The term "live free" doesn't mean what it used to. It used to be a patriotic statement in fact it's the state motto for New Hampshire. Rebels, hippies, and even militia nut jobs use the term. Today however it's a way of live for those people who stopped paying the mortgage. They are literally living free. The New York Times has this article on this new breed of free loaders.
For Alex Pemberton and Susan Reboyras, foreclosure is becoming a way of life — something they did not want but are in no hurry to get out of. Foreclosure has allowed them to stabilize the family business. Go to Outback occasionally for a steak. Take their gas-guzzling airboat out for the weekend. Visit the Hard Rock Casino. “Instead of the house dragging us down, it’s become a life raft,” said Mr. Pemberton, who stopped paying the mortgage on their house here last summer. “It’s really been a blessing.”

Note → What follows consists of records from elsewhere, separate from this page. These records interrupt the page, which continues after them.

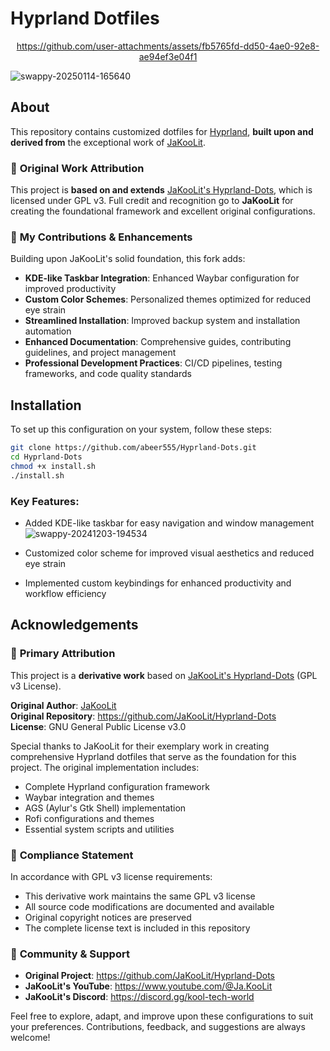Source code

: # Hyprland Dotfiles

<div align="center">
  
https://github.com/user-attachments/assets/fb5765fd-dd50-4ae0-92e8-ae94ef3e04f1

</div>

![swappy-20250114-165640](https://github.com/user-attachments/assets/46734b1e-ce51-4dd9-821e-cc922dda99ab)

## About

This repository contains customized dotfiles for [Hyprland](https://github.com/hyprwm/Hyprland), **built upon and derived from** the exceptional work of [JaKooLit](https://github.com/JaKooLit/Hyprland-Dots).

### 🙏 **Original Work Attribution**

This project is **based on and extends** [JaKooLit's Hyprland-Dots](https://github.com/JaKooLit/Hyprland-Dots), which is licensed under GPL v3. Full credit and recognition go to **JaKooLit** for creating the foundational framework and excellent original configurations.

### 🔧 **My Contributions & Enhancements**

Building upon JaKooLit's solid foundation, this fork adds:

- **KDE-like Taskbar Integration**: Enhanced Waybar configuration for improved productivity
- **Custom Color Schemes**: Personalized themes optimized for reduced eye strain
- **Streamlined Installation**: Improved backup system and installation automation
- **Enhanced Documentation**: Comprehensive guides, contributing guidelines, and project management
- **Professional Development Practices**: CI/CD pipelines, testing frameworks, and code quality standards

## Installation

To set up this configuration on your system, follow these steps:

```bash
git clone https://github.com/abeer555/Hyprland-Dots.git
cd Hyprland-Dots
chmod +x install.sh
./install.sh
```

### Key Features:

- Added KDE-like taskbar for easy navigation and window management
  ![swappy-20241203-194534](https://github.com/user-attachments/assets/8e2a7132-de32-4510-a374-b513ebc67dca)

- Customized color scheme for improved visual aesthetics and reduced eye strain
- Implemented custom keybindings for enhanced productivity and workflow efficiency

## Acknowledgements

### 🌟 **Primary Attribution**

This project is a **derivative work** based on [JaKooLit's Hyprland-Dots](https://github.com/JaKooLit/Hyprland-Dots) (GPL v3 License).

**Original Author**: [JaKooLit](https://github.com/JaKooLit)  
**Original Repository**: https://github.com/JaKooLit/Hyprland-Dots  
**License**: GNU General Public License v3.0

Special thanks to JaKooLit for their exemplary work in creating comprehensive Hyprland dotfiles that serve as the foundation for this project. The original implementation includes:

- Complete Hyprland configuration framework
- Waybar integration and themes
- AGS (Aylur's Gtk Shell) implementation
- Rofi configurations and themes
- Essential system scripts and utilities

### 📜 **Compliance Statement**

In accordance with GPL v3 license requirements:

- This derivative work maintains the same GPL v3 license
- All source code modifications are documented and available
- Original copyright notices are preserved
- The complete license text is included in this repository

### 🤝 **Community & Support**

- **Original Project**: https://github.com/JaKooLit/Hyprland-Dots
- **JaKooLit's YouTube**: https://www.youtube.com/@Ja.KooLit
- **JaKooLit's Discord**: https://discord.gg/kool-tech-world

Feel free to explore, adapt, and improve upon these configurations to suit your preferences. Contributions, feedback, and suggestions are always welcome!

A growing number of the people whose homes are in foreclosure are refusing to slink away in shame. They are fashioning a sort of homemade mortgage modification, one that brings their payments all the way down to zero. They use the money they save to get back on their feet or just get by.
oreclosure procedures have been initiated against 1.7 million of the nation’s households. The pace of resolving these problem loans is slow and getting slower because of legal challenges, foreclosure moratoriums, government pressure to offer modifications and the inability of the lenders to cope with so many souring mortgages. The average borrower in foreclosure has been delinquent for 438 days before actually being evicted, up from 251 days in January 2008, according to LPS Applied Analytics.
More than 650,000 households had not paid in 18 months, LPS calculated earlier this year. With 19 percent of those homes, the lender had not even begun to take action to repossess the property — double the rate of a year earlier.